Buscar no Cruzeiro

Buscar

A sofrência e o feminejo

Artigo escrito por Edgard Steffen

13 de Novembro de 2021 às 00:01
Cruzeiro do Sul [email protected]
(Crédito: REPRODUÇÃO / INTERNET)

O seu prêmio que não vale nada, estou te entregando
Pus as malas lá fora e ele ainda saiu chorando
Essa competição por amor só serviu pra me machucar
(Versos de “Infiel”, sucesso de Marília Mendonça)

Suas músicas não fizeram parte do roteiro musical que me acompanha enquanto estudo ou trabalho. Mas foi impossível não me emocionar ou ignorar a tragédia que interrompeu vida e carreira da jovem cantora e compositora Marília Mendonça. Sofrimento coletivo varreu nosso País em abrangência e intensidade jamais experimentadas. A mídia cumpriu seu papel em informar e a briga pela audiência cuidou no exagero abusivo dos pormenores. Sinceras lágrimas rolaram pelas faces de famosos e símplices. Formariam um rio neste vale de lágrimas.

Dois neologismos destacaram-se nos textos lidos ou ouvidos. Sofrência e feminejo. Não os encontrei no velho e bom Houaiss. Na Internet, o Dicionário On-line registra o verbete “sofrência” como substantivo e adjetivo, feminino, com o significado “Condição da pessoa que sofre, que não se consegue livrar de uma situação de tristeza e de sofrimento; sofrença. Música cujas letras e melodias exaltam o sentimento de alguém que sofre por amor, por uma desilusão ou decepção amorosa, por carência”.

“Feminejo” está registrado na Internet como subgênero da música sertaneja que enfatiza as mulheres, seja pelas temáticas femininas ou pela atuação de cantoras e compositoras. Inclui a infortunada Marília Mendonça entre as principais representantes do gênero e acrescenta será sempre a Rainha da Sofrência.

A palavra sofrência foi usada pela primeira vez nos anos 60. Apareceu no “Samba Chorado” de Billy Blanco. A letra diz “O que dá pra rir, dá pra chorar dependendo da hora e lugar” e, em outro verso, “palavra sofrência que o dicionário não tem”. Agora tem. Perpetuar-se-á na obra de Marília.
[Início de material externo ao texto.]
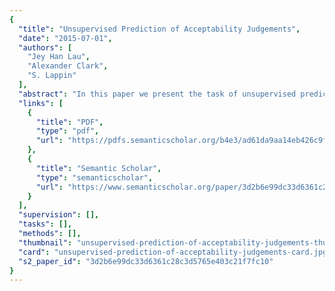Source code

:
 ```yaml
---
{
  "title": "Unsupervised Prediction of Acceptability Judgements",
  "date": "2015-07-01",
  "authors": [
    "Jey Han Lau",
    "Alexander Clark",
    "S. Lappin"
  ],
  "abstract": "In this paper we present the task of unsupervised prediction of speakers’ acceptability judgements. We use a test set generated from the British National Corpus (BNC) containing both grammatical sentences and sentences containing a variety of syntactic infelicities introduced by round trip machine translation. This set was annotated for acceptability judgements through crowd sourcing. We trained a variety of unsupervised language models on the original BNC, and tested them to see the extent to which they could predict mean speakers’ judgements on the test set. To map probability to acceptability, we experimented with several normalisation functions to neutralise the effects of sentence length and word frequencies. We found encouraging results with the unsupervised models predicting acceptability across two different datasets. Our methodology is highly portable to other domains and languages, and the approach has potential implications for the representation and the acquisition of linguistic knowledge.",
  "links": [
    {
      "title": "PDF",
      "type": "pdf",
      "url": "https://pdfs.semanticscholar.org/b4e3/ad61da9aa14eb426c9fb1e8824a8db96c0bb.pdf"
    },
    {
      "title": "Semantic Scholar",
      "type": "semanticscholar",
      "url": "https://www.semanticscholar.org/paper/3d2b6e99dc33d6361c28c3d5765e403c21f7fc10"
    }
  ],
  "supervision": [],
  "tasks": [],
  "methods": [],
  "thumbnail": "unsupervised-prediction-of-acceptability-judgements-thumb.jpg",
  "card": "unsupervised-prediction-of-acceptability-judgements-card.jpg",
  "s2_paper_id": "3d2b6e99dc33d6361c28c3d5765e403c21f7fc10"
}
---
```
Uso de metáforas sobre choro e lágrimas é comum nas letras das músicas em todos os tempos e lugares. O lacrimejo pode ou não estar ligado ao sofrimento. Na mais conhecida ária da ópera “O elixir do amor” (de Gaetano Donizetti), a furtiva lágrima derramada pela fazendeira Nadima alegra o humilde campesino Nemorino, porque revela que ela também o ama. “Una furtiva lacrima / negli occhi suoi spunt” (Uma fugidia lágrima /nos seus olhos desponta).

Pode ser catarse, como nos versos “Quero chorar, não tenho lágrimas / Que me rolem na face pra me socorrerà” Se debulhasse em prantos poderia readquirir o prazer pela vida. Vale a pena ouvir as interpretações de Nat King Cole (em legítimo portuñol, confira!) e de Paulinho da Viola.

O choro pode ser hiperbolicamente copioso como as lágrimas derramadas na “Madalena” de Ivan Lins “O mar é uma gota comparado ao pranto meu”. Ou as do Rio de Piracicaba que transbordará “Quando chegar a água / Dos olhos de alguém que chora” (sertanejo raiz de Tião Carreiro & Pardinho). Se você pensa que o exagero é uma jabuticaba, ouça o lamento de Billie Holiday em “Cry me a river / As I cried a river over you”. (música de Art Stern).

Chorar pode ser sofrença do caipira, no clássico “Tristeza do Jeca”, composto em Botucatu, há um século, pelo dentista Angelino de Oliveira. “Pois o Jeca quando canta da vontade de chorar (à) Não tem um que cante alegre...”

Ou a canora fossa das urbanas “dores de cotovelo”. Nora Ney celebrizou “Ninguém me ama, Ninguém me quer” (composição de Antônio Maria e Fernando Lobo) mas ficou aquém dos insuperáveis “Chove lá fora”, do pirajuense Tito Madi (“Quisera que soubesses como estou triste”à “A chuva continua mais forte ainda”) e “Ouça” da socialite Maysa Monjardin Mattarazzo. Ouça, vá viver a sua vida com outro bem / Hoje, eu já cansei de pra você não ser ninguém.

Esta última, precursora urbana de sofrências e feminejos nos anos 50.

Edgard Steffen ([email protected]) é médico, escritor e membro da Academia Sorocabana de Letras (ASL)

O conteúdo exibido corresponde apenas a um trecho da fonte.